### What you need to do
Scan the records and identify every line in which the string "brown" occurs, then return those lines.

(Collected data)
----

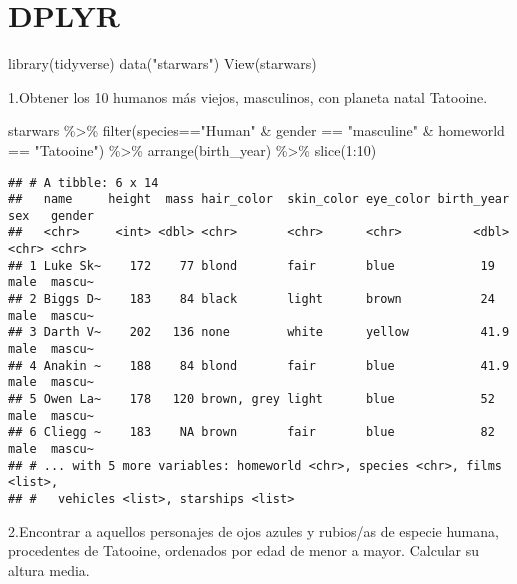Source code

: \documentclass[
]{book}
\newenvironment{Shaded}{\begin{snugshade}}{\end{snugshade}}
\newcommand{\DecValTok}[1]{\textcolor[rgb]{0.00,0.00,0.81}{#1}}
\newcommand{\FunctionTok}[1]{\textcolor[rgb]{0.00,0.00,0.00}{#1}}
\newcommand{\NormalTok}[1]{#1}
\newcommand{\SpecialCharTok}[1]{\textcolor[rgb]{0.00,0.00,0.00}{#1}}
\newcommand{\StringTok}[1]{\textcolor[rgb]{0.31,0.60,0.02}{#1}}
\begin{document}
\hypertarget{dplyr}{%
\section{DPLYR}\label{dplyr}}

\begin{Shaded}
\begin{Highlighting}[]
\FunctionTok{library}\NormalTok{(tidyverse)}
\FunctionTok{data}\NormalTok{(}\StringTok{"starwars"}\NormalTok{)}
\FunctionTok{View}\NormalTok{(starwars)}
\end{Highlighting}
\end{Shaded}

1.Obtener los 10 humanos más viejos, masculinos, con planeta natal Tatooine.

\begin{Shaded}
\begin{Highlighting}[]
\NormalTok{starwars }\SpecialCharTok{\%\textgreater{}\%}
 \FunctionTok{filter}\NormalTok{(species}\SpecialCharTok{==}\StringTok{"Human"} \SpecialCharTok{\&}\NormalTok{ gender }\SpecialCharTok{==} \StringTok{"masculine"} \SpecialCharTok{\&}\NormalTok{ homeworld }\SpecialCharTok{==} \StringTok{"Tatooine"}\NormalTok{) }\SpecialCharTok{\%\textgreater{}\%}
 \FunctionTok{arrange}\NormalTok{(birth\_year) }\SpecialCharTok{\%\textgreater{}\%}
 \FunctionTok{slice}\NormalTok{(}\DecValTok{1}\SpecialCharTok{:}\DecValTok{10}\NormalTok{)}
\end{Highlighting}
\end{Shaded}

\begin{verbatim}
## # A tibble: 6 x 14
##   name     height  mass hair_color  skin_color eye_color birth_year sex   gender
##   <chr>     <int> <dbl> <chr>       <chr>      <chr>          <dbl> <chr> <chr> 
## 1 Luke Sk~    172    77 blond       fair       blue            19   male  mascu~
## 2 Biggs D~    183    84 black       light      brown           24   male  mascu~
## 3 Darth V~    202   136 none        white      yellow          41.9 male  mascu~
## 4 Anakin ~    188    84 blond       fair       blue            41.9 male  mascu~
## 5 Owen La~    178   120 brown, grey light      blue            52   male  mascu~
## 6 Cliegg ~    183    NA brown       fair       blue            82   male  mascu~
## # ... with 5 more variables: homeworld <chr>, species <chr>, films <list>,
## #   vehicles <list>, starships <list>
\end{verbatim}

2.Encontrar a aquellos personajes de ojos azules y rubios/as de especie humana, procedentes de Tatooine, ordenados por edad de menor a mayor. Calcular su altura media.
\end{document}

----

### Output
## 2 Biggs D~    183    84 black       light      brown           24   male  mascu~
## 5 Owen La~    178   120 brown, grey light      blue            52   male  mascu~
## 6 Cliegg ~    183    NA brown       fair       blue            82   male  mascu~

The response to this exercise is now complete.